The comment came at the right time, because I was so close to breaking it wasn't even funny. My eyes began tearing up and he must have thought it was from the comment.
"Hey hey...don't get upset! All of the people I care about are here right now!" he handed me a tissue.
"No I'm fine. I'm sorry. I'm just...so...happy for you, that's all!" I tried wiping the tears away as best as I could.
The door opened and one of the wedding planners yelled that it was time for the guys to head on out.
"Jer, hey give me a minute. I need to fix my makeup. I'll be right behind you." I sniffed as he gave me another kiss on the cheek.
"Sure. No problem." he gave a small smile as he headed out the door with the rest of the guys.
Once the were gone I turned back around and headed towards the mirror that was on the wall across the room. I began dabbing at my face but then I quickly froze once I got a good look at myself.

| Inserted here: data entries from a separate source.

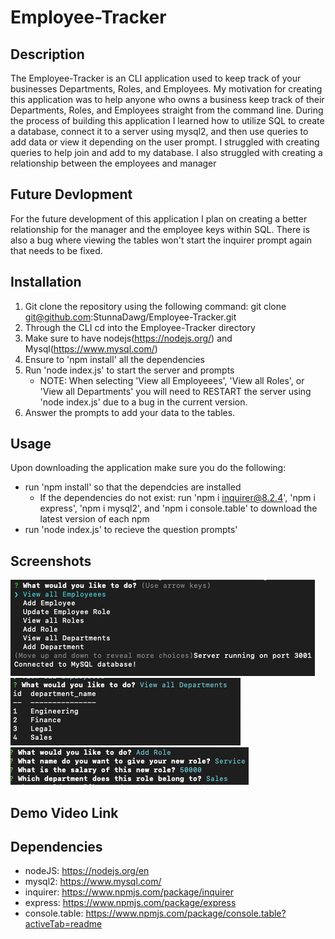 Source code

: # Employee-Tracker

## Description

The Employee-Tracker is an CLI application used to keep track of your businesses Departments, Roles, and Employees. My motivation for creating this application was to help anyone who owns a business keep track of their Departments, Roles, and Employees straight from the command line. During the process of building this application I learned how to utilize SQL to create a database, connect it to a server using mysql2, and then use queries to add data or view it depending on the user prompt. I struggled with creating queries to help join and add to my database. I also struggled with creating a relationship between the employees and manager

## Future Devlopment

For the future development of this application I plan on creating a better relationship for the manager and the employee keys within SQL. There is also a bug where viewing the tables won't start the inquirer prompt again that needs to be fixed. 

## Installation 

1. Git clone the repository using the following command: git clone git@github.com:StunnaDawg/Employee-Tracker.git
2. Through the CLI cd into the Employee-Tracker directory
4. Make sure to have nodejs(https://nodejs.org/) and Mysql(https://www.mysql.com/)
3. Ensure to 'npm install' all the dependencies
4. Run 'node index.js' to start the server and prompts
    - NOTE: When selecting 'View all Employeees', 'View all Roles', or 'View all Departments' you will need to RESTART the server using 'node index.js' due to a bug in the current version.
5. Answer the prompts to add your data to the tables.

## Usage

Upon downloading the application make sure you do the following:
- run 'npm install' so that the dependcies are installed
  - If the dependencies do not exist: run 'npm i inquirer@8.2.4', 'npm i express', 'npm i mysql2', and 'npm i console.table' to download the latest version of each npm
- run 'node index.js' to recieve the question prompts'

## Screenshots
![Alt](./assets/images/Screenshot%202023-04-12%20at%207.13.26%20PM.png)
![Alt](./assets/images/Screenshot%202023-04-12%20at%207.14.33%20PM.png)
![Alt](./assets/images/Screenshot%202023-04-12%20at%207.15.28%20PM.png)
## Demo Video Link

## Dependencies

- nodeJS: https://nodejs.org/en
- mysql2: https://www.mysql.com/ 
- inquirer: https://www.npmjs.com/package/inquirer
- express: https://www.npmjs.com/package/express 
- console.table: https://www.npmjs.com/package/console.table?activeTab=readme


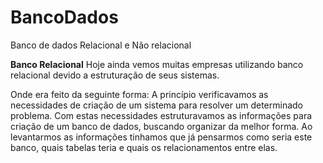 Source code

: # BancoDados
Banco de dados Relacional e Não relacional

**Banco Relacional**
Hoje ainda vemos muitas empresas utilizando banco relacional devido a estruturação de seus sistemas.

Onde era feito da seguinte forma:
A princípio verificavamos as necessidades de criação de um sistema para resolver um determinado problema.
Com estas necessidades estruturavamos as informações para criação de um banco de dados, buscando organizar da melhor forma.
Ao levantarmos as informações tinhamos que já pensarmos como seria este banco, quais tabelas teria e quais os relacionamentos entre elas.




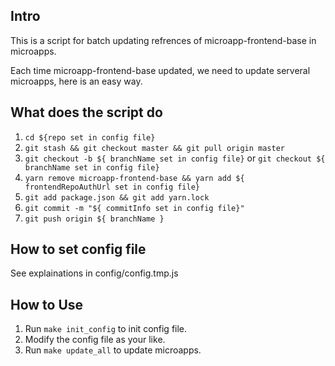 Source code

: ## Intro

This is a script for batch updating refrences of microapp-frontend-base in microapps.

Each time microapp-frontend-base updated, we need to update serveral microapps, here is an easy way.

## What does the script do

1. `cd ${repo set in config file}`
2. `git stash && git checkout master && git pull origin master`
3. `git checkout -b ${ branchName set in config file}` or `git checkout ${ branchName set in config file}`
4. `yarn remove microapp-frontend-base && yarn add ${ frontendRepoAuthUrl set in config file}`
5. `git add package.json && git add yarn.lock`
6. `git commit -m "${ commitInfo set in config file}"`
7. `git push origin ${ branchName }`

## How to set config file

See explainations in config/config.tmp.js

## How to Use

1. Run `make init_config` to init config file.
2. Modify the config file as your like.
3. Run `make update_all` to update microapps.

This was it. I didn't think I could stand it! How could this have happened? How could I have let it get this far!? The man I'm in love with is about to marry some other woman all because I was too much of a coward to say anything to him!
The tears were flowing now and at this point I worked myself up so much I couldn't even breathe. I don't know how long I stood there in front of that mirror like that. The next thing I knew I looked up and saw Damon staring back at me through the mirror.
"They sent me to come look for you...said that you were in here fixing your..." he stopped talking once he got a good look at my face.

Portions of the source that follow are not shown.